I HAVE never been a member of a political party. As a working journalist, it never felt appropriate. Having said that, I was always fairly clear how I was going to vote. Until this General Election.
My faith has been a key factor here. Over the years, I have developed an increased sense of the importance of entrepreneurship in the creation of wealth — and the creation of jobs. But the economic self-interest that underlies that has always seemed to me to be a human characteristic that does not need encouragement. In contrast, the need for social justice and the fair treatment of all requires institutions to counter our intuitive selfishness.
So I lean towards towards a kind of Christian socialism — although one that does not stifle economic creativity. Catholic Social Teaching offers useful tools to achieve this: on the foundation of human dignity it erects the twin pillars of solidarity and subsidiarity to support the overarching pediment of the common good.
But let’s not get too theoretical; for voting is also tribal. Whenever I enter a polling booth, I feel the shade of my grandfather at my shoulder. He was a steelworker who pioneered the trade unions’ penny-a-week health-insurance scheme, which was the forerunner of the NHS.
I’m not sure, however, what Granddad would have made of Jeremy Corbyn. Perhaps, like me, he would have had reservations about his coherence and competence as a potential prime minister. The Labour leader is possessed of an attractive personal integrity, but, as a lifelong rebel, he has about him the ethos of student politics rather than grown-up realpolitik.
Before I voted yesterday for the new Mayor of Greater Manchester, I tussled with whether a vote for Labour’s Andy Burnham would be a vicarious endorsement of Mr Corbyn.

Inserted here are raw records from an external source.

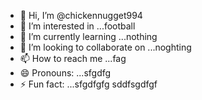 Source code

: - 👋 Hi, I’m @chickennugget994
- 👀 I’m interested in ...football
- 🌱 I’m currently learning ...nothing
- 💞️ I’m looking to collaborate on ...noghting
- 📫 How to reach me ...fag
- 😄 Pronouns: ...sfgdfg
- ⚡ Fun fact: ...sfgdfgfg
sddfsgdfgf
<!---dfgsd
chickennugget994/chickennugget994 is a ✨ special ✨ repository because its `README.md` (this file) appears on your GitHub profile.
You can click the Preview link to take a look at your changes.
--->

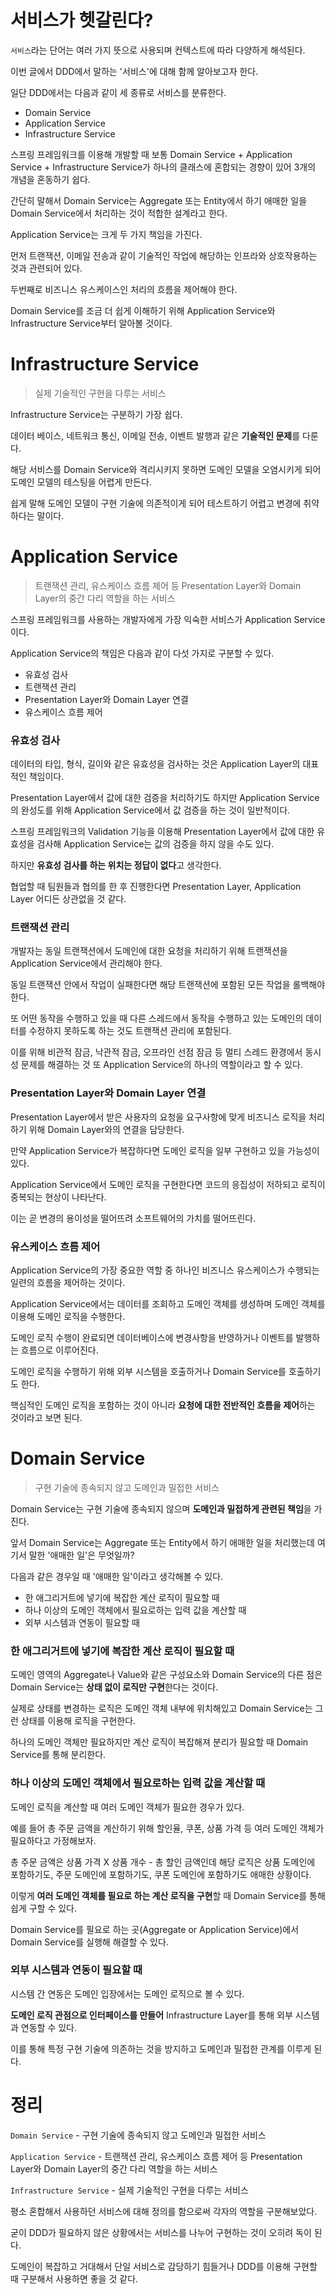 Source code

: # 서비스가 헷갈린다?

``서비스``라는 단어는 여러 가지 뜻으로 사용되며 컨텍스트에 따라 다양하게 해석된다.

이번 글에서 DDD에서 말하는 '서비스'에 대해 함께 알아보고자 한다.



일단 DDD에서는 다음과 같이 세 종류로 서비스를 분류한다.

- Domain Service
- Application Service
- Infrastructure Service



스프링 프레임워크를 이용해 개발할 때 보통 Domain Service + Application Service + Infrastructure Service가 하나의 클래스에 혼합되는 경향이 있어 3개의 개념을 혼동하기 쉽다.



간단히 말해서 Domain Service는 Aggregate 또는 Entity에서 하기 애매한 일을 Domain Service에서 처리하는 것이 적합한 설계라고 한다.

Application Service는 크게 두 가지 책임을 가진다.

먼저 트랜잭션, 이메일 전송과 같이 기술적인 작업에 해당하는 인프라와 상호작용하는 것과 관련되어 있다.

두번째로 비즈니스 유스케이스인 처리의 흐름을 제어해야 한다.



Domain Service를 조금 더 쉽게 이해하기 위해 Application Service와 Infrastructure Service부터 알아볼 것이다.



# Infrastructure Service

> 실제 기술적인 구현을 다루는 서비스

Infrastructure Service는 구분하기 가장 쉽다.

데이터 베이스, 네트워크 통신, 이메일 전송, 이벤트 발행과 같은 **기술적인 문제**를 다룬다.

해당 서비스를 Domain Service와 격리시키지 못하면 도메인 모델을 오염시키게 되어 도메인 모델의 테스팅을 어렵게 만든다.

쉽게 말해 도메인 모델이 구현 기술에 의존적이게 되어 테스트하기 어렵고 변경에 취약하다는 말이다.



# Application Service

> 트랜잭션 관리, 유스케이스 흐름 제어 등 Presentation Layer와 Domain Layer의 중간 다리 역할을 하는 서비스

스프링 프레임워크를 사용하는 개발자에게 가장 익숙한 서비스가 Application Service이다.

Application Service의 책임은 다음과 같이 다섯 가지로 구분할 수 있다.

- 유효성 검사
- 트랜잭션 관리
- Presentation Layer와 Domain Layer 연결
- 유스케이스 흐름 제어



### 유효성 검사

데이터의 타입, 형식, 길이와 같은 유효성을 검사하는 것은 Application Layer의 대표적인 책임이다.

Presentation Layer에서 값에 대한 검증을 처리하기도 하지만 Application Service의 완성도를 위해 Application Service에서 값 검증을 하는 것이 일반적이다.

스프링 프레임워크의 Validation 기능을 이용해 Presentation Layer에서 값에 대한 유효성을 검사해 Application Service는 값의 검증을 하지 않을 수도 있다.

하지만 **유효성 검사를 하는 위치는 정답이 없다**고 생각한다.

협업할 때 팀원들과 협의를 한 후 진행한다면 Presentation Layer, Application Layer 어디든 상관없을 것 같다.



### 트랜잭션 관리

개발자는 동일 트랜잭션에서 도메인에 대한 요청을 처리하기 위해 트랜잭션을 Application Service에서 관리해야 한다.

동일 트랜잭션 안에서 작업이 실패한다면 해당 트랜잭션에 포함된 모든 작업을 롤백해야 한다.

또 어떤 동작을 수행하고 있을 때 다른 스레드에서 동작을 수행하고 있는 도메인의 데이터를 수정하지 못하도록 하는 것도 트랜잭션 관리에 포함된다.

이를 위해 비관적 잠금, 낙관적 잠금, 오프라인 선점 잠금 등 멀티 스레드 환경에서 동시성 문제를 해결하는 것 또 Application Service의 하나의 역할이라고 할 수 있다.



### Presentation Layer와 Domain Layer 연결

Presentation Layer에서 받은 사용자의 요청을 요구사항에 맞게 비즈니스 로직을 처리하기 위해 Domain Layer와의 연결을 담당한다.

만약 Application Service가 복잡하다면 도메인 로직을 일부 구현하고 있을 가능성이 있다.

Application Service에서 도메인 로직을 구현한다면 코드의 응집성이 저하되고 로직이 중복되는 현상이 나타난다.

이는 곧 변경의 용이성을 떨어뜨려 소프트웨어의 가치를 떨어뜨린다.



### 유스케이스 흐름 제어

Application Service의 가장 중요한 역할 중 하나인 비즈니스 유스케이스가 수행되는 일련의 흐름을 제어하는 것이다.

Application Service에서는 데이터를 조회하고 도메인 객체를 생성하며 도메인 객체를 이용해 도메인 로직을 수행한다.

도메인 로직 수행이 완료되면 데이터베이스에 변경사항을 반영하거나 이벤트를 발행하는 흐름으로 이루어진다.

도메인 로직을 수행하기 위해 외부 시스템을 호출하거나 Domain Service를 호출하기도 한다.

핵심적인 도메인 로직을 포함하는 것이 아니라 **요청에 대한 전반적인 흐름을 제어**하는 것이라고 보면 된다.



# Domain Service 

> 구현 기술에 종속되지 않고 도메인과 밀접한 서비스

Domain Service는 구현 기술에 종속되지 않으며 **도메인과 밀접하게 관련된 책임**을 가진다.

앞서 Domain Service는 Aggregate 또는 Entity에서 하기 애매한 일을 처리했는데 여기서 말한 '애매한 일'은 무엇일까?

다음과 같은 경우일 때 '애매한 일'이라고 생각해볼 수 있다.

- 한 애그리거트에 넣기에 복잡한 계산 로직이 필요할 때
- 하나 이상의 도메인 객체에서 필요로하는 입력 값을 계산할 때
- 외부 시스템과 연동이 필요할 때



### 한 애그리거트에 넣기에 복잡한 계산 로직이 필요할 때

도메인 영역의 Aggregate나 Value와 같은 구성요소와 Domain Service의 다른 점은 Domain Service는 **상태 없이 로직만 구현**한다는 것이다.

실제로 상태를 변경하는 로직은 도메인 객체 내부에 위치해있고 Domain Service는 그런 상태를 이용해 로직을 구현한다.

하나의 도메인 객체만 필요하지만 계산 로직이 복잡해져 분리가 필요할 때 Domain Service를 통해 분리한다.



### 하나 이상의 도메인 객체에서 필요로하는 입력 값을 계산할 때

도메인 로직을 계산할 때 여러 도메인 객체가 필요한 경우가 있다.

예를 들어 총 주문 금액을 계산하기 위해 할인율, 쿠폰, 상품 가격 등 여러 도메인 객체가 필요하다고 가정해보자.

총 주문 금액은 상품 가격 X 상품 개수 - 총 할인 금액인데 해당 로직은 상품 도메인에 포함하기도, 주문 도메인에 포함하기도, 쿠폰 도메인에 포함하기도 애매한 상황이다.

이렇게 **여러 도메인 객체를 필요로 하는 계산 로직을 구현**할 때 Domain Service를 통해 쉽게 구할 수 있다.

Domain Service를 필요로 하는 곳(Aggregate or Application Service)에서 Domain Service를 실행해 해결할 수 있다.



### 외부 시스템과 연동이 필요할 때

시스템 간 연동은 도메인 입장에서는 도메인 로직으로 볼 수 있다.

**도메인 로직 관점으로 인터페이스를 만들어** Infrastructure Layer를 통해 외부 시스템과 연동할 수 있다.

이를 통해 특정 구현 기술에 의존하는 것을 방지하고 도메인과 밀접한 관계를 이루게 된다.



# 정리

``Domain Service`` - 구현 기술에 종속되지 않고 도메인과 밀접한 서비스

``Application Service`` - 트랜잭션 관리, 유스케이스 흐름 제어 등 Presentation Layer와 Domain Layer의 중간 다리 역할을 하는 서비스

``Infrastructure Service`` - 실제 기술적인 구현을 다루는 서비스



평소 혼합해서 사용하던 서비스에 대해 정의를 함으로써 각자의 역할을 구분해보았다.

굳이 DDD가 필요하지 않은 상황에서는 서비스를 나누어 구현하는 것이 오히려 독이 된다.

도메인이 복잡하고 거대해서 단일 서비스로 감당하기 힘들거나 DDD를 이용해 구현할 때 구분해서 사용하면 좋을 것 같다.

Mr Burnham has lacked consistency, both in his campaign for the Labour leadership and in his subsequent vacillations in attitude to Mr Corbyn. His fight for justice for the victims of the Hillsborough football disaster, however, showed that he had the ability to learn from his mistakes.

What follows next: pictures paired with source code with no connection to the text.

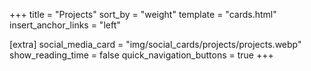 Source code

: +++
title = "Projects"
sort_by = "weight"
template = "cards.html"
insert_anchor_links = "left"

[extra]
social_media_card = "img/social_cards/projects/projects.webp"
show_reading_time = false
quick_navigation_buttons = true
+++

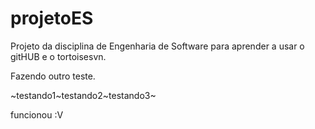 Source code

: # projetoES
Projeto da disciplina de Engenharia de Software para aprender a usar o gitHUB e o tortoisesvn.

Fazendo outro teste.

~testando1~testando2~testando3~

funcionou :V
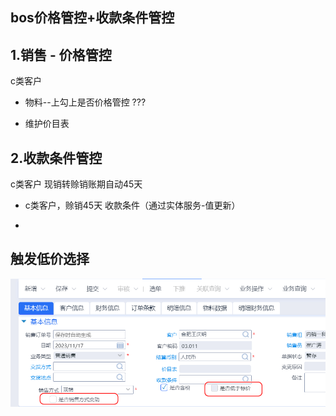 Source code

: 

## bos价格管控+收款条件管控


## 1.销售 - 价格管控

c类客户

* 物料--上勾上是否价格管控  ???

* 维护价目表

  

## 2.收款条件管控

c类客户 现销转赊销账期自动45天

* c类客户，赊销45天 收款条件（通过实体服务-值更新）

* 

  






## 触发低价选择



![ ](./bos-img/渠道价格管控.png)

###  



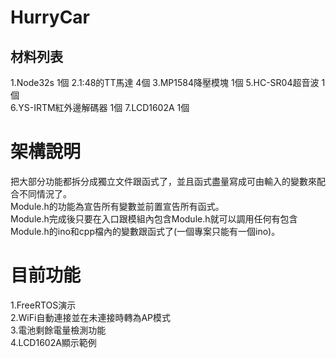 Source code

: # HurryCar
## 材料列表
1.Node32s 1個 2.1:48的TT馬達 4個 3.MP1584降壓模塊 1個 5.HC-SR04超音波 1個  
6.YS-IRTM紅外邊解碼器 1個 7.LCD1602A 1個  

# 架構說明
把大部分功能都拆分成獨立文件跟函式了，並且函式盡量寫成可由輸入的變數來配合不同情況了。  
Module.h的功能為宣告所有變數並前置宣告所有函式。  
Module.h完成後只要在入口跟模組內包含Module.h就可以調用任何有包含Module.h的ino和cpp檔內的變數跟函式了(一個專案只能有一個ino)。  

# 目前功能
1.FreeRTOS演示  
2.WiFi自動連接並在未連接時轉為AP模式  
3.電池剩餘電量檢測功能  
4.LCD1602A顯示範例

But, in the end, I decided that local issues were paramount. Under the devolution known as Devo-Manc, provision for the NHS and social services is being integrated under local-government care for the first time in the UK. A health economist who worked for Mr Burnham when he was a health minister tells me that his record shows that he is as well-equipped as anyone to undertake this innovative integration. So I cast my vote for Mr Burnham, risking that it might be misinterpreted as a vote for Mr Corbyn.
But I am not so sure that I will be able to do the same thing in the General Election. Labour’s response to the Prime Minister’s seeming determination to pursue a hard Brexit is too ambivalent. The Liberal Democrats are the only party committed to pressing for a second poll to enable the British people to pass judgement on the quality of the deal that Mrs May eventually negotiates.
I have to admit that, this time, I am considering upsetting the ghost of my grandfather.
Paul Vallely is Visiting Professor in Public Ethics at the University of Chester.